Although Iraq’s eight refineries sustained no damage during the 2003 war, a combination of lagging investment and skyrocketing security costs has kept them operating at only 50 percent to 75 percent of capacity. Outside investment will be even more important in the future, as the United States winds down its effort to rebuild Iraq’s infrastructure.
Yet another reason for boosting gas prices, Mr. Silverman said, is to cut down on a booming smuggling trade, which is indirectly financing the Iraqi insurgency. More than 50 percent of Iraq’s oil profit may be lost to such practices annually, according to Iraqi officials.
With gas prices so low, it has proved extremely lucrative to smuggle Iraqi gas to neighboring countries such as Jordan, Syria and Turkey, where domestic prices are much higher, according to a recent International Monetary Fund report.
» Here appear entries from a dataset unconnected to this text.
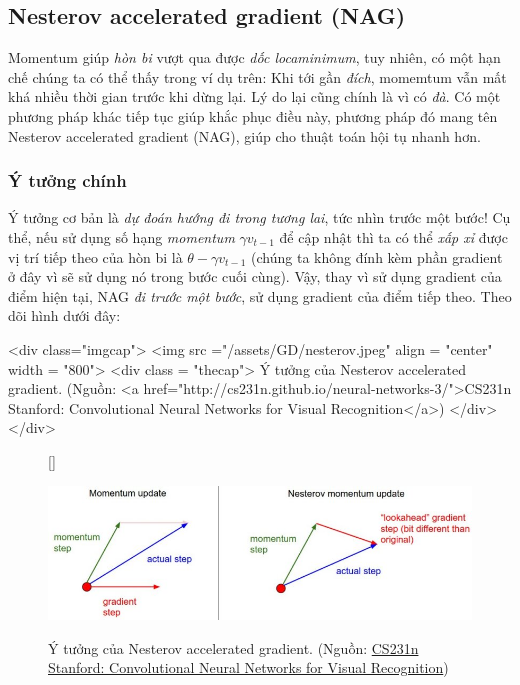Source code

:  
\subsection{Nesterov accelerated gradient (NAG)}
 
Momentum giúp \textit{hòn bi} vượt qua được \textit{dốc locaminimum}, tuy nhiên, có một hạn chế chúng ta có thể thấy trong ví dụ trên: Khi tới gần \textit{đích}, momemtum vẫn mất khá nhiều thời gian trước khi dừng lại. Lý do lại cũng chính là vì có \textit{đà}. Có một phương pháp khác tiếp tục giúp khắc phục điều này, phương pháp đó mang tên Nesterov accelerated gradient (NAG), giúp cho thuật toán hội tụ nhanh hơn.  
 
 
\subsubsection{Ý tưởng chính }
 
Ý tưởng cơ bản là \textit{dự đoán hướng đi trong tương lai}, tức nhìn trước một bước! Cụ thể, nếu sử dụng số hạng \textit{momentum} $\gamma v_{t-1}$ để cập nhật thì ta có thể \textit{xấp xỉ} được vị trí tiếp theo của hòn bi là $\theta - \gamma v_{t-1}$ (chúng ta không đính kèm phần gradient ở đây vì sẽ sử dụng nó trong bước cuối cùng). Vậy, thay vì sử dụng gradient của điểm hiện tại, NAG \textit{đi trước một bước}, sử dụng gradient của điểm tiếp theo. Theo dõi hình dưới đây: 
 
<div class="imgcap"> 
 <img src ="/assets/GD/nesterov.jpeg" align = "center" width = "800"> 
 <div class = "thecap"> Ý tưởng của Nesterov accelerated gradient. (Nguồn: <a href="http://cs231n.github.io/neural-networks-3/">CS231n Stanford: Convolutional Neural Networks for Visual Recognition</a>) </div> 
</div> 
\begin{figure}[t]
    [\FBwidth]
    {\caption{ 
    Ý tưởng của Nesterov accelerated gradient. (Nguồn: \href{http://cs231n.github.io/neural-networks-3/}{CS231n Stanford: Convolutional Neural Networks for Visual Recognition})
    }
    \label{fig:8_nag}}
    { %
    \includegraphics[width=.7\textwidth]{Chapters/04_GradientDescent/GD/nesterov.jpeg}
    }
\end{figure}

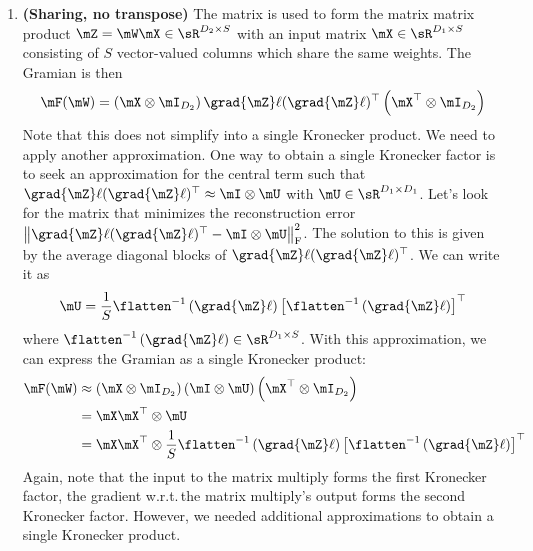 \begin{enumerate}
\item \textbf{(Sharing, no transpose)} The matrix is used to form the matrix matrix product $\mZ = \mW \mX \in \sR^{D_2 \times S}$ with an input matrix $\mX \in \sR^{D_1 \times S}$ consisting of $S$ vector-valued columns which share the same weights.
  The Gramian is then
  \begin{align*}
    \mF(\mW) =
    \left(
    \mX
    \otimes
    \mI_{D_2}
    \right)
    \grad{\mZ}\ell (\grad{\mZ}\ell)^{\top}
    \left(
    \mX^{\top}
    \otimes
    \mI_{D_2}
    \right)
  \end{align*}
  Note that this does not simplify into a single Kronecker product.
  We need to apply another approximation.
  One way to obtain a single Kronecker factor is to seek an approximation for the central term such that $\grad{\mZ}\ell (\grad{\mZ}\ell)^{\top} \approx \mI \otimes \mU$ with $\mU \in \sR^{D_1 \times D_1}$.
  Let's look for the matrix that minimizes the reconstruction error
  $\left\lVert \grad{\mZ}\ell (\grad{\mZ}\ell)^{\top} - \mI \otimes \mU
  \right\rVert_{\text{F}}^2$. The solution to this is given by the average
  diagonal blocks of $\grad{\mZ}\ell (\grad{\mZ}\ell)^{\top}$. We can write it
  as
  \begin{align}
    \mU
    =
    \frac{1}{S}
    \flatten^{-1}
    \left(
    \grad{\mZ}\ell
    \right)
    \left[
    \flatten^{-1}
    \left(
    \grad{\mZ}\ell
    \right)
    \right]^{\top}
  \end{align}
  where $\flatten^{-1} \left(\grad{\mZ}\ell \right) \in \sR^{D_1 \times S}$.
  With this approximation, we can express the Gramian as a single Kronecker product:
  \begin{align*}
    \begin{split}
      \mF(\mW)
      &\approx
        \left(
        \mX
        \otimes
        \mI_{D_2}
        \right)
        \left(
        \mI
        \otimes
        \mU
        \right)
        \left(
        \mX^{\top}
        \otimes
        \mI_{D_2}
        \right)
      \\
      &=
        \mX \mX^{\top}
        \otimes
        \mU
      \\
      &=
        \mX \mX^{\top}
        \otimes
        \frac{1}{S}
        \flatten^{-1}
        \left(
        \grad{\mZ}\ell
        \right)
        \left[
        \flatten^{-1}
        \left(
        \grad{\mZ}\ell
        \right)
        \right]^{\top}
    \end{split}
  \end{align*}
  Again, note that the input to the matrix multiply forms the first Kronecker factor, the gradient w.r.t.\,the matrix multiply's output forms the second Kronecker factor.
  However, we needed additional approximations to obtain a single Kronecker product.


\end{enumerate}
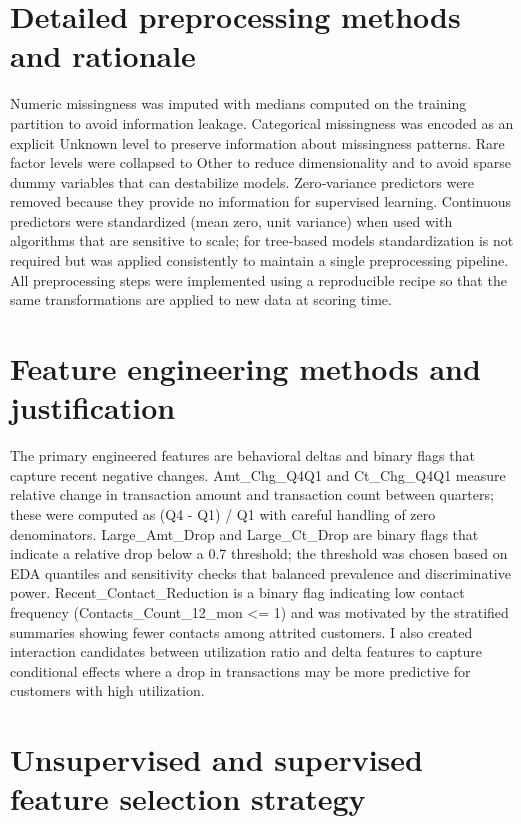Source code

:\documentclass[
  12pt,
]{article}
\begin{document}
\section{Detailed preprocessing methods and
rationale}\label{detailed-preprocessing-methods-and-rationale}

Numeric missingness was imputed with medians computed on the training
partition to avoid information leakage. Categorical missingness was
encoded as an explicit Unknown level to preserve information about
missingness patterns. Rare factor levels were collapsed to Other to
reduce dimensionality and to avoid sparse dummy variables that can
destabilize models. Zero‑variance predictors were removed because they
provide no information for supervised learning. Continuous predictors
were standardized (mean zero, unit variance) when used with algorithms
that are sensitive to scale; for tree‑based models standardization is
not required but was applied consistently to maintain a single
preprocessing pipeline. All preprocessing steps were implemented using a
reproducible recipe so that the same transformations are applied to new
data at scoring time.

\section{Feature engineering methods and
justification}\label{feature-engineering-methods-and-justification}

The primary engineered features are behavioral deltas and binary flags
that capture recent negative changes. Amt\_Chg\_Q4Q1 and Ct\_Chg\_Q4Q1
measure relative change in transaction amount and transaction count
between quarters; these were computed as (Q4 - Q1) / Q1 with careful
handling of zero denominators. Large\_Amt\_Drop and Large\_Ct\_Drop are
binary flags that indicate a relative drop below a 0.7 threshold; the
threshold was chosen based on EDA quantiles and sensitivity checks that
balanced prevalence and discriminative power. Recent\_Contact\_Reduction
is a binary flag indicating low contact frequency
(Contacts\_Count\_12\_mon \textless= 1) and was motivated by the
stratified summaries showing fewer contacts among attrited customers. I
also created interaction candidates between utilization ratio and delta
features to capture conditional effects where a drop in transactions may
be more predictive for customers with high utilization.

\section{Unsupervised and supervised feature selection
strategy}\label{unsupervised-and-supervised-feature-selection-strategy}
\end{document}
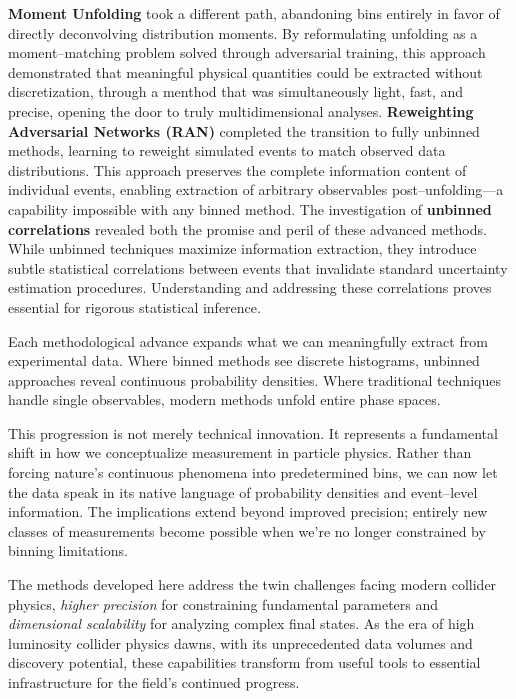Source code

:     \textbf{Moment Unfolding} took a different path, abandoning bins entirely in favor of directly deconvolving distribution moments.
    By reformulating unfolding as a moment--matching problem solved through adversarial training, this approach demonstrated that meaningful physical quantities could be extracted without discretization, through a menthod that was simultaneously light, fast, and precise, opening the door to truly multidimensional analyses.
    \textbf{Reweighting Adversarial Networks (RAN)} completed the transition to fully unbinned methods, learning to reweight simulated events to match observed data distributions.
    This approach preserves the complete information content of individual events, enabling extraction of arbitrary observables post--unfolding—a capability impossible with any binned method.
    The investigation of \textbf{unbinned correlations} revealed both the promise and peril of these advanced methods.
    While unbinned techniques maximize information extraction, they introduce subtle statistical correlations between events that invalidate standard uncertainty estimation procedures.
    Understanding and addressing these correlations proves essential for rigorous statistical inference.
    
    Each methodological advance expands what we can meaningfully extract from experimental data.
    Where binned methods see discrete histograms, unbinned approaches reveal continuous probability densities.
    Where traditional techniques handle single observables, modern methods unfold entire phase spaces.

    This progression is not merely technical innovation.
    It represents a fundamental shift in how we conceptualize measurement in particle physics.
    Rather than forcing nature's continuous phenomena into predetermined bins, we can now let the data speak in its native language of probability densities and event--level information.
    The implications extend beyond improved precision; entirely new classes of measurements become possible when we're no longer constrained by binning limitations.

    The methods developed here address the twin challenges facing modern collider physics, \emph{higher precision} for constraining fundamental parameters and \emph{dimensional scalability} for analyzing complex final states.
    As the era of high luminosity collider physics dawns, with its unprecedented data volumes and discovery potential, these capabilities transform from useful tools to essential infrastructure for the field's continued progress.

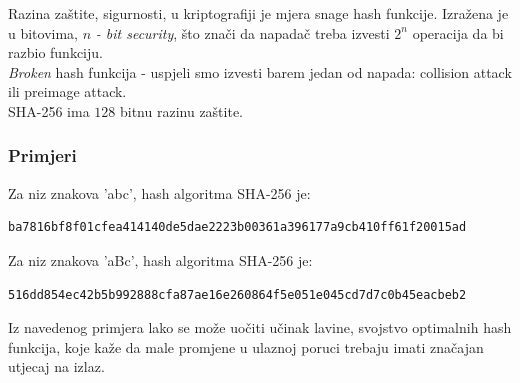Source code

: \documentclass[12pt]{article}
\begin{document}
Razina zaštite, sigurnosti, u kriptografiji je mjera snage hash funkcije. Izražena je u bitovima, $n$ \textit{- bit security}, što znači da napadač treba izvesti $2^n$ operacija da bi razbio funkciju.\\ \textit{Broken} hash funkcija - uspjeli smo izvesti barem jedan od napada: collision attack ili preimage attack. \\ 
SHA-256 ima $128$ bitnu razinu zaštite.

\pagebreak

\subsubsection{Primjeri}
Za niz znakova 'abc', hash algoritma SHA-256 je:
\begin{verbatim}
ba7816bf8f01cfea414140de5dae2223b00361a396177a9cb410ff61f20015ad
\end{verbatim}
%
Za niz znakova 'aBc', hash algoritma SHA-256 je:
\begin{verbatim}
516dd854ec42b5b992888cfa87ae16e260864f5e051e045cd7d7c0b45eacbeb2
\end{verbatim}
%
Iz navedenog primjera lako se može uočiti učinak lavine, svojstvo optimalnih hash funkcija, koje kaže da male promjene u ulaznoj poruci trebaju imati značajan utjecaj na izlaz.
\end{document}
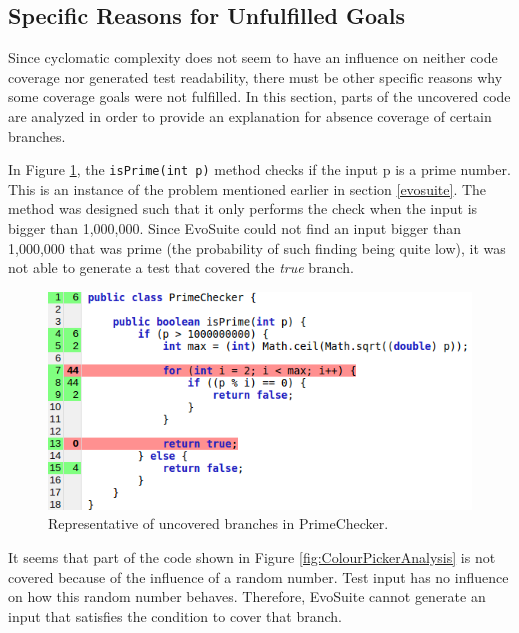 \subsection{Specific Reasons for Unfulfilled Goals}

Since cyclomatic complexity does not seem to have an influence on neither code coverage nor generated test readability, there must be other specific reasons why some coverage goals were not fulfilled. 
In this section, parts of the uncovered code are analyzed in order to provide an explanation for absence coverage of certain branches. 

In Figure \ref{fig:PrimeCheckerAnalysis}, the \verb|isPrime(int p)| method checks if the input p is a prime number. 
This is an instance of the problem mentioned earlier in section \ref{evosuite}.
The method was designed such that it only performs the check when the input is bigger than 1,000,000. 
Since EvoSuite could not find an input bigger than 1,000,000 that was prime (the probability of such finding being quite low), it was not able to generate a test that covered the \textit{true} branch. 

\begin{figure}
\centering
\begin{minipage}[c]{\textwidth}
        \includegraphics[width=.65\textwidth]{CoverageAnalysis/PrimeChecker.png}
    \caption{Representative of uncovered branches in PrimeChecker.}
    \label{fig:PrimeCheckerAnalysis}
    \vspace{.5cm} 
\end{minipage}
\end{figure}

It seems that part of the code shown in Figure \ref{fig:ColourPickerAnalysis} is not covered because of the influence of a random number.
Test input has no influence on how this random number behaves.
Therefore, EvoSuite cannot generate an input that satisfies the condition to cover that branch. 


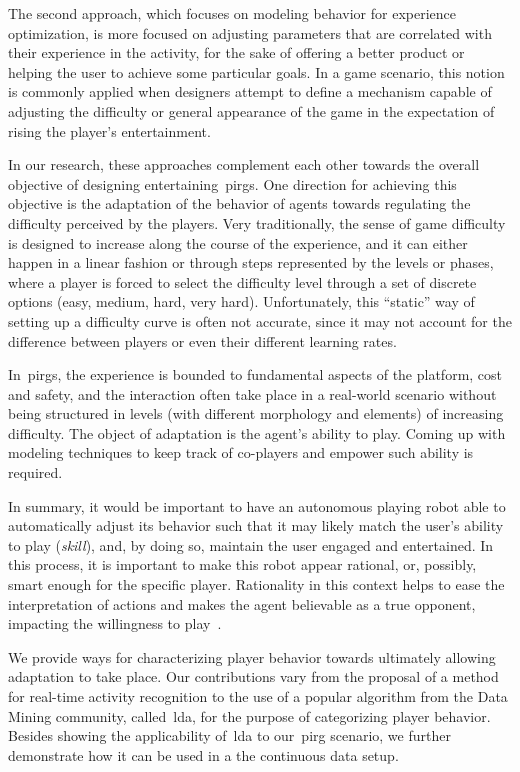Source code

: The second approach, which focuses on modeling behavior for experience optimization, is more focused on adjusting parameters that are correlated with their experience in the activity, for the sake of offering a better product or helping the user to achieve some particular goals. In a game scenario, this notion is commonly applied when designers attempt to define a mechanism capable of adjusting the difficulty or general appearance of the game in the expectation of rising the player's entertainment.

In our research, these approaches complement each other towards the overall objective of designing entertaining~\glspl{pirg}. One direction for achieving this objective is the adaptation of the behavior of agents towards regulating the difficulty perceived by the players. Very traditionally, the sense of game difficulty is designed to increase along the course of the experience, and it can either happen in a linear fashion or through steps represented by the levels or phases, where a player is forced to select the difficulty level through a set of discrete options (easy, medium, hard, very hard). Unfortunately, this ``static'' way of setting up a difficulty curve is often not accurate, since it may not account for the difference between players or even their different learning rates. 

In~\glspl{pirg}, the experience is bounded to fundamental aspects of the platform, \eg cost and safety, and the interaction often take place in a real-world scenario without being structured in levels (with different morphology and elements) of increasing difficulty. The object of adaptation is the agent's ability to play. Coming up with modeling techniques to keep track of co-players and empower such ability is required.

In summary, it would be important to have an autonomous playing robot able to automatically adjust its behavior such that it may likely match the user's ability to play (\textit{skill}), and, by doing so, maintain the user engaged and entertained. In this process, it is important to make this robot appear rational, or, possibly, smart enough for the specific player. Rationality in this context helps to ease the interpretation of actions and makes the agent believable as a true opponent, impacting the willingness to play~\citep{martinoia_physically_2013, bonarini_timing_2014}. 

We provide ways for characterizing player behavior towards ultimately allowing adaptation to take place. Our contributions vary from the proposal of a method for real-time activity recognition to the use of a popular algorithm from the Data Mining community, called~\acrfull{lda}, for the purpose of categorizing player behavior. Besides showing the applicability of~\gls{lda} to our~\gls{pirg} scenario, we further demonstrate how it can be used in a the continuous data setup.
Many of the smuggling routes pass through insurgent-controlled areas in western Anbar province and elsewhere, where the truckers are stopped at roadblocks and forced to pay “taxes” usually totaling about 10 percent of the shipment’s value.
Army Gen. John Abizaid, the chief of U.S. Central Command with responsibility for military operations in the Middle East, testified on Iraq’s fuel problems during a March 9 Senate hearing on military operations in Iraq and the war on terrorism.
“Part of the insecurity of the oil has to do with bad infrastructure that’s in terrible state of disrepair,” he said. “It has to do with economic conditions where it becomes advantageous to smuggle oil. It has to do with a lot of corruption and criminal activity and tribal activity, as well.”
Responsibility for the smuggling is thought to reach into the upper levels of the oil ministry, with ministry officials reported to have arranged for their own trucks to pick up gasoline from refineries and drive it to the borders. Record-keeping at the refineries is notoriously poor.
Although Iraq has created a commission to deal with corruption and openness in government, there is still “significant corruption in the system at this point,” Secretary of State Condoleezza Rice said during the same March 9 hearing.
Commission members are often reluctant to report illicit activities because of death threats against them and their families. Some have already been killed.